AVANÇO NA NEUROLOGIA

Remédio para tratar Alzheimer chega ao Brasil com custo a partir de R$ 12 mil

Frasco do medicamento Leqembi utilizado no tratamento de pacientes com Alzheimer.
O medicamento Leqembi atua na remoção de placas de beta-amiloide, buscando desacelerar a progressão do Alzheimer.

O tratamento para estágios iniciais da doença será ofertado pela Alta Diagnósticos a partir de 15 de julho de 2026, focando em frear a progressão biológica.

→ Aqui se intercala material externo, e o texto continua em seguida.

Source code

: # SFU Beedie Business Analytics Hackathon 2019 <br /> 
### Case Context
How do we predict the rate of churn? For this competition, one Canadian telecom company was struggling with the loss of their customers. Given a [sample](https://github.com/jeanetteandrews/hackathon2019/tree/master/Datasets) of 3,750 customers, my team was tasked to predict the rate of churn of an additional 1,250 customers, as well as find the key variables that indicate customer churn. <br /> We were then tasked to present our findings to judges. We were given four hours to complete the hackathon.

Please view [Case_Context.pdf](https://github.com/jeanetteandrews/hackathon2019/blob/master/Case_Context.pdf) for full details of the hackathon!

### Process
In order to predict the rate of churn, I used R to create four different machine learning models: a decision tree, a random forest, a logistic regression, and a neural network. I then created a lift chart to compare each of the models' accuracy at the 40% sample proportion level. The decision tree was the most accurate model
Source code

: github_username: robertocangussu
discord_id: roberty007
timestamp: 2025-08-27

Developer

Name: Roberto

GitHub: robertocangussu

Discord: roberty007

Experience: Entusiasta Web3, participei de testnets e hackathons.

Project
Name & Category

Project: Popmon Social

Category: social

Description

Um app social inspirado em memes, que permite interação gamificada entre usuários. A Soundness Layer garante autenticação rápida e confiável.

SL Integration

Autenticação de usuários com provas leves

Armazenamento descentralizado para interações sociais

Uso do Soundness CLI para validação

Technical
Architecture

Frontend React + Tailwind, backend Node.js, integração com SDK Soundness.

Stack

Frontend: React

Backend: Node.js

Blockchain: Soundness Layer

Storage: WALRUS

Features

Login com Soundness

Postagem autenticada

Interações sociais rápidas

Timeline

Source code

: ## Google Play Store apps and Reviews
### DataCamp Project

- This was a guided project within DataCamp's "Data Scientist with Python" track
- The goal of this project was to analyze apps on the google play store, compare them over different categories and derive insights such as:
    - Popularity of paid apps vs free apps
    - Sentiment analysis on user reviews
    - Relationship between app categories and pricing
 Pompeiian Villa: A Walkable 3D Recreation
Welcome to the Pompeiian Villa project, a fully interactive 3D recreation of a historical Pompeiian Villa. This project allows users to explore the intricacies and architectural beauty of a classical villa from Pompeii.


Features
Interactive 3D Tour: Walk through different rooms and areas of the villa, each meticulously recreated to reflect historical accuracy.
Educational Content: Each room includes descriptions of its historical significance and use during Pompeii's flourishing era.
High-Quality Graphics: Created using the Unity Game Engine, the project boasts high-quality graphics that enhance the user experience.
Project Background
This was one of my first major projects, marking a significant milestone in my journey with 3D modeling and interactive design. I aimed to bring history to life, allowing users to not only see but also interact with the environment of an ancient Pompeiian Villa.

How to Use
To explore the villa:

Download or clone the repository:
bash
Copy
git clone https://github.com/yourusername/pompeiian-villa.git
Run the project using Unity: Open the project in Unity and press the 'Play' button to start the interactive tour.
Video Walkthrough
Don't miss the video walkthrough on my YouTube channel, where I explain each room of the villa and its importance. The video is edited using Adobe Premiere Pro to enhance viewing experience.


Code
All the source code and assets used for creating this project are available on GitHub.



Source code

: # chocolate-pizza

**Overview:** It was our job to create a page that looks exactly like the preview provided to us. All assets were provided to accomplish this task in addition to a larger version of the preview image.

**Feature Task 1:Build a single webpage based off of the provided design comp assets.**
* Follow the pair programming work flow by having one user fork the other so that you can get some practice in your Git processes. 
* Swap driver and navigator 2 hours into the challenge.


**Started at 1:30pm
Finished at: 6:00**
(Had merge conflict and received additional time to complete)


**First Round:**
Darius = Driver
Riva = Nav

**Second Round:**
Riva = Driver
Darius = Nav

O Leqembi, novo medicamento indicado para o tratamento de pacientes com Alzheimer em estágio inicial, passou a ser comercializado pela Alta Diagnósticos, marca da Dasa, nesta quarta-feira, 15 de julho de 2026. A decisão de disponibilizar a terapia, com custos a partir de R$ 12 mil, visa oferecer uma alternativa que atua diretamente nos mecanismos biológicos da doença, impactando positivamente a autonomia e a qualidade de vida de quem enfrenta o diagnóstico.

A disponibilidade do fármaco ocorre por meio do Núcleo de Memória do Alta Diagnósticos, unidade especializada que integra investigação e acompanhamento clínico. O procedimento exige a realização de exames complementares, como testes de biomarcadores em sangue e líquor, PET-CT cerebral e a análise genética APOE4 para confirmar a presença de placas de beta-amiloide no cérebro.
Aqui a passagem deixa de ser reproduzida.